The episode also has geography problems. I like that the script allows for skips in time so that, for example, we hear the Kaled scientists talk about the Doctor reaching their civilian leaders, and then showing them already in conference. However, it's not clear how he got to them from the cave of mutations. It felt like an escape to the  wastelands, and then they're back in the bunker. Similarly, when Davros decides to betray his people because they want to suspend his experiments, he appears in the Thal dome for a secret meeting. How did he get there? Did he trundle down the wastes in his wheelchair? Did Nyder pack him in a truck? Or are there secret passages (such as the one the Doctor takes) the Kaleds could have exploited all along? Why are each side's leaders so accessible? It's a wonder none of them have been assassinated yet (or maybe they have and all these guys are new to their posts, who knows?).

Not to say there aren't any saving graces. The acting is strong, from the Doctor smiling at danger to Sarah Jane overcoming her fears to Davros pacifying his leaders with feigned cooperation before coolly turning on them.

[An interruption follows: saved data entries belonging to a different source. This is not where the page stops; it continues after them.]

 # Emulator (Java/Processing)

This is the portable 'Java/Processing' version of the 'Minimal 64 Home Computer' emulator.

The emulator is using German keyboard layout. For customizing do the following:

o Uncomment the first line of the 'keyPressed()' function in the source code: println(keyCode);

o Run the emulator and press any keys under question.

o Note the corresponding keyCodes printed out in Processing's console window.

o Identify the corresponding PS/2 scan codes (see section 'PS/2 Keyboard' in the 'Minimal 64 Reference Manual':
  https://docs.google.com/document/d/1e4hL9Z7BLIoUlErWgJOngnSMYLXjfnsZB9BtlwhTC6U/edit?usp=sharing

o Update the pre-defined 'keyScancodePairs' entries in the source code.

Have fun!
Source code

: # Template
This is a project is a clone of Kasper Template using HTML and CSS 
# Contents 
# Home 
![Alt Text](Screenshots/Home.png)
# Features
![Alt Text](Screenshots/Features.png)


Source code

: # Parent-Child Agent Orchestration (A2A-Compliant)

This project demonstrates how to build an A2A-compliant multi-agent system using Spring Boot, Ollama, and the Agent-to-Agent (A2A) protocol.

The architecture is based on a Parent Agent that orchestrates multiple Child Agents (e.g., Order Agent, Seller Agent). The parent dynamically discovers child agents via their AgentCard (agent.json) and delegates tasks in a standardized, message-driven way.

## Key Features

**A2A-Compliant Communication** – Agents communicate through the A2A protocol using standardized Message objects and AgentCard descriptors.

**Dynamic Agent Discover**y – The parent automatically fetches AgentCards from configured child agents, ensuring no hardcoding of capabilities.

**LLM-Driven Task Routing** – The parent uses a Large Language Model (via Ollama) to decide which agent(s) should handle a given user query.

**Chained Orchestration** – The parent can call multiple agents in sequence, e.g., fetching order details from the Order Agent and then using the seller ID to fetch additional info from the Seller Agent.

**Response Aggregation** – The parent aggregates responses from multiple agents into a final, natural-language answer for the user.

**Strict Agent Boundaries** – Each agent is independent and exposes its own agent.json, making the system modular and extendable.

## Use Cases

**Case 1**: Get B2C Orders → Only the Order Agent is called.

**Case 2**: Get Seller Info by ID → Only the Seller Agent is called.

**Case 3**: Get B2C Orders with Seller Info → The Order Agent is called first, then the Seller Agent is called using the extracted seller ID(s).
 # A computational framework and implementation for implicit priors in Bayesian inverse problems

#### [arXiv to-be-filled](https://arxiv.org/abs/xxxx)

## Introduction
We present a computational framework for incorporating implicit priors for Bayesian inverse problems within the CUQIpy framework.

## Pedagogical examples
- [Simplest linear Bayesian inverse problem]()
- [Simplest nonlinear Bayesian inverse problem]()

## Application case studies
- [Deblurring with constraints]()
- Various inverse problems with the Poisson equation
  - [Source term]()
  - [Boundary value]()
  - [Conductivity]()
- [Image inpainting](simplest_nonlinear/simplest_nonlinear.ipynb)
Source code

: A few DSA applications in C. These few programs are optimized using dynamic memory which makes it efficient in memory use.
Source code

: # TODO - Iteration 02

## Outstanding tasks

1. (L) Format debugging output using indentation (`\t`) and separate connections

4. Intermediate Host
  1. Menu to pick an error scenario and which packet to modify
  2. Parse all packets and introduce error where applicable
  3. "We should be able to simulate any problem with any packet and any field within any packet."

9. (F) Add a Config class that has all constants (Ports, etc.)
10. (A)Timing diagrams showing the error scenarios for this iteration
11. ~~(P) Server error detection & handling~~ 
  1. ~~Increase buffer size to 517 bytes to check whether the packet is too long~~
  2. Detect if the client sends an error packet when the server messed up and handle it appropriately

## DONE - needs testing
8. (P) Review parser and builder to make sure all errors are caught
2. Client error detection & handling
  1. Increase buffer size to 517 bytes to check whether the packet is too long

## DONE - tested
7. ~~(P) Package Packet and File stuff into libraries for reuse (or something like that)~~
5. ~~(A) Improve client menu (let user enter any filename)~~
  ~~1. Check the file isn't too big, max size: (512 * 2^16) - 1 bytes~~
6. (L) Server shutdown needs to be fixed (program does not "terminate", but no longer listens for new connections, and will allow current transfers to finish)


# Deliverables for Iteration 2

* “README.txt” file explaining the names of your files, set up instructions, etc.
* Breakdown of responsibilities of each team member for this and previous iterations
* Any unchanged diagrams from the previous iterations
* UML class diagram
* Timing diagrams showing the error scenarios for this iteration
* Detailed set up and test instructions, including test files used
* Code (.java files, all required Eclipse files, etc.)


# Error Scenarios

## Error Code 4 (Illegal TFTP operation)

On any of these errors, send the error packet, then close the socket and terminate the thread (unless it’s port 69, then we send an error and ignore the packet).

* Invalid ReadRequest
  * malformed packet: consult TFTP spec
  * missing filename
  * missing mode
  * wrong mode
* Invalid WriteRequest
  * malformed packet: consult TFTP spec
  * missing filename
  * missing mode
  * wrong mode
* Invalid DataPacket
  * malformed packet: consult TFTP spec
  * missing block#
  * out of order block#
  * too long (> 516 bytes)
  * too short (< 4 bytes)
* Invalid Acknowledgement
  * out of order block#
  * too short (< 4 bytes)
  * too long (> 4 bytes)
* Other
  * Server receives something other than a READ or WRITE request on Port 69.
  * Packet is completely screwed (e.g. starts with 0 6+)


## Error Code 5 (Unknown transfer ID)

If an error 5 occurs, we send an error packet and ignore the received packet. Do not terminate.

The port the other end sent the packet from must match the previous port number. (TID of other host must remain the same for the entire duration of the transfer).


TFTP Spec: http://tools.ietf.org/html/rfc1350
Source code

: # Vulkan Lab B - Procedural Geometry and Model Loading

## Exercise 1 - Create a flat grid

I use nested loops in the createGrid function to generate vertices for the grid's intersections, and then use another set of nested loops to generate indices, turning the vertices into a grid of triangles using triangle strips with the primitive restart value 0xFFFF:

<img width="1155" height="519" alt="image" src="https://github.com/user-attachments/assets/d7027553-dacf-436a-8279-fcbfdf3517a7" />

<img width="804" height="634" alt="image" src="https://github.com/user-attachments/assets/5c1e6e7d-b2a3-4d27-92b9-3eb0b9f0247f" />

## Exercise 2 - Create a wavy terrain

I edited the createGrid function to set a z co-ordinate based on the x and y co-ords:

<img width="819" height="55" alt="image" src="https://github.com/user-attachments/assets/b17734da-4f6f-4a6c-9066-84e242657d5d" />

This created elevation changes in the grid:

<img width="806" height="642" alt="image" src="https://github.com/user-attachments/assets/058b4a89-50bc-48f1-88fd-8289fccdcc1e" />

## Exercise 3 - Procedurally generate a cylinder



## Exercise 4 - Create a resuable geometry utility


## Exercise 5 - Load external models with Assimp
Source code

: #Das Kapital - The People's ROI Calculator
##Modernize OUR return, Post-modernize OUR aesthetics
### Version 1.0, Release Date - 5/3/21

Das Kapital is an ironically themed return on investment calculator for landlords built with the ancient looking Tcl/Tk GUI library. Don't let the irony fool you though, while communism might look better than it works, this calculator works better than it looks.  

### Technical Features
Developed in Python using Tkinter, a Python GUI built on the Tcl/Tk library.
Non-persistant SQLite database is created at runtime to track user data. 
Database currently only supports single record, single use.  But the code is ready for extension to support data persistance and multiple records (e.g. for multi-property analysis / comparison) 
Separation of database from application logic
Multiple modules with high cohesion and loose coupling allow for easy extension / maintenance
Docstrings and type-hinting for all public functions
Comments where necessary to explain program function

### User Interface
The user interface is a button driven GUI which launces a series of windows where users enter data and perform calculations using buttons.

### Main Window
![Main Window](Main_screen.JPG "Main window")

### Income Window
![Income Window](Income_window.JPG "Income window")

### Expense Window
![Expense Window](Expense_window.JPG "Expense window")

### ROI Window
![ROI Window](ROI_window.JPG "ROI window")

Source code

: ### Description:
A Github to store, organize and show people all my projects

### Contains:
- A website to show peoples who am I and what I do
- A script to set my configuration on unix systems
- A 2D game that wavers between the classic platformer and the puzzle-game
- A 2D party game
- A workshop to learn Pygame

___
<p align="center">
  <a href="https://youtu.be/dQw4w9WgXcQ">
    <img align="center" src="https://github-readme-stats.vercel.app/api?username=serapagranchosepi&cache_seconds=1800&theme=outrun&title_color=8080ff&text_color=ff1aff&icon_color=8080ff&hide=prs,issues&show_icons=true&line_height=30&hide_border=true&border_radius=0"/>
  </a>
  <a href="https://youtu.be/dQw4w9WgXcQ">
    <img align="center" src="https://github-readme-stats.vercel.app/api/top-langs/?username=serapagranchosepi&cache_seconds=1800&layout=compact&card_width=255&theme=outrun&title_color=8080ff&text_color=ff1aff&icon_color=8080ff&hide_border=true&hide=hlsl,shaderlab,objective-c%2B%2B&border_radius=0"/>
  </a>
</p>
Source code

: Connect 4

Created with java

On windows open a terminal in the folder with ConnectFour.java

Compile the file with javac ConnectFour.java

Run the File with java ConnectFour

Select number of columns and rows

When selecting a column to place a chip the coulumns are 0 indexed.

They're all very watchable. The action is simple, but properly exciting. It looks like this Doctor is more of a tavern brawler than a martial artist, but it works. Maloney brings some flair to the direction as well, for example pushing on the Thal dome model on the tactical map before cutting to events taking place on the Thal side. Everyone's doing his or her best; it's the script that's lacking.

THEORIES: One of the debates that pops up when Doctor Who does a time interference story is whether History is solid or fluid. The fact the Time Lords, experts in this field, have tasked the Doctor with changing History suggests it is fluid, and indeed, by the end of this story, we'll be better able to evaluate if History did change. And if it does change, how does that affect the Doctor's personal time line? Does he still meet the same Daleks in previous stories? Or when he first encountered them, had he already interfered with their origins? I ask because he's already interfered with Dalek history by this point. His intervention has made the Kaled leadership put a hold on the Dalek experiments/manufacture. Davros' response is to decant 20 Daleks before they're ready, Daleks Nyder calls "unstable". So it's possible that their ultimate form, while still killing machines, might have been truly logical beings (which they often claim to be), instead of psychopaths who often can't hold it in. Claustrophobic, xenophobic, isolated creatures who scream, panic and sometimes commit suicide at the drop of a hat. But that's the Daleks as we've known them, so... Were we watching the new time line all along? Was the Doctor interacting with beings whose progress he'd already interfered with?

REWATCHABILITY: Medium - The previous chapters' momentum carries us through the padding, silly monsters and plot holes.